EXERCISE
Your task is to output, without alteration, each line from the one containing "1. Add the generated" through the final line of the records below.

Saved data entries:
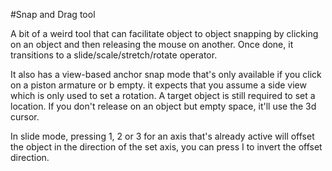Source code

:#Snap and Drag tool
  
A bit of a weird tool that can facilitate object to object snapping by clicking on an object and then releasing the mouse on another. Once done, it transitions to a slide/scale/stretch/rotate operator.  
  
It also has a view-based anchor snap mode that's only available if you click on a piston armature or b empty. it expects that you assume a side view which is only used to set a rotation. A target object is still required to set a location. If you don't release on an object but empty space, it'll use the 3d cursor.  
  
In slide mode, pressing 1, 2 or 3 for an axis that's already active will offset the object in the direction of the set axis, you can press I to invert the offset direction.  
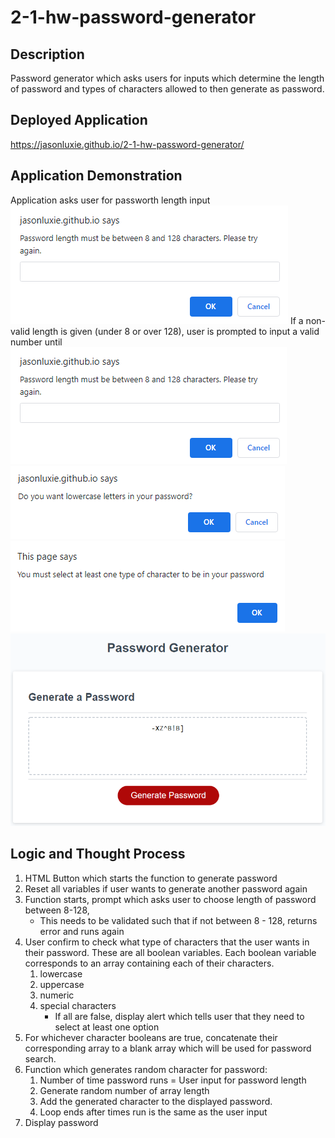 # 2-1-hw-password-generator

## Description
Password generator which asks users for inputs which determine the length of password and types of characters allowed to then generate as password. 
## Deployed Application
https://jasonluxie.github.io/2-1-hw-password-generator/

## Application Demonstration
Application asks user for passworth length input
<kbd>![Password Length](https://github.com/jasonluxie/2-1-hw-password-generator/blob/main/assets/images/1-password-length.png)</kbd>
If a non-valid length is given (under 8 or over 128), user is prompted to input a valid number until 
<kbd>![Length Validation](https://github.com/jasonluxie/2-1-hw-password-generator/blob/main/assets/images/2-length-validation.png)</kbd>
<kbd>![Character Confirmation](https://github.com/jasonluxie/2-1-hw-password-generator/blob/main/assets/images/3-character-confirmation.png)</kbd>
<kbd>![Character Validation](https://github.com/jasonluxie/2-1-hw-password-generator/blob/main/assets/images/4-character-validation.png)</kbd>
<kbd>![Password Generated!](https://github.com/jasonluxie/2-1-hw-password-generator/blob/main/assets/images/5-password-generated.png)</kbd>

## Logic and Thought Process
1. HTML Button which starts the function to generate password
1. Reset all variables if user wants to generate another password again
1. Function starts, prompt which asks user to choose length of password between 8-128,
    * This needs to be validated such that if not between 8 - 128, returns error and runs again
1. User confirm to check what type of characters that the user wants in their password. These are all boolean variables. Each boolean variable corresponds to an array containing each of their characters. 
    1. lowercase 
    1. uppercase
    1. numeric
    1. special characters
        * If all are false, display alert which tells user that they need to select at least one option
1. For whichever character booleans are true, concatenate their corresponding array to a blank array which will be used for password search. 
1. Function which generates random character for password:
    1. Number of time password runs = User input for password length
    1. Generate random number of array length 
    1. Add the generated character to the displayed password.
    1. Loop ends after times run is the same as the user input
1. Display password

RESULT OF THIS TASK
    1. Add the generated character to the displayed password.
    1. Loop ends after times run is the same as the user input
1. Display password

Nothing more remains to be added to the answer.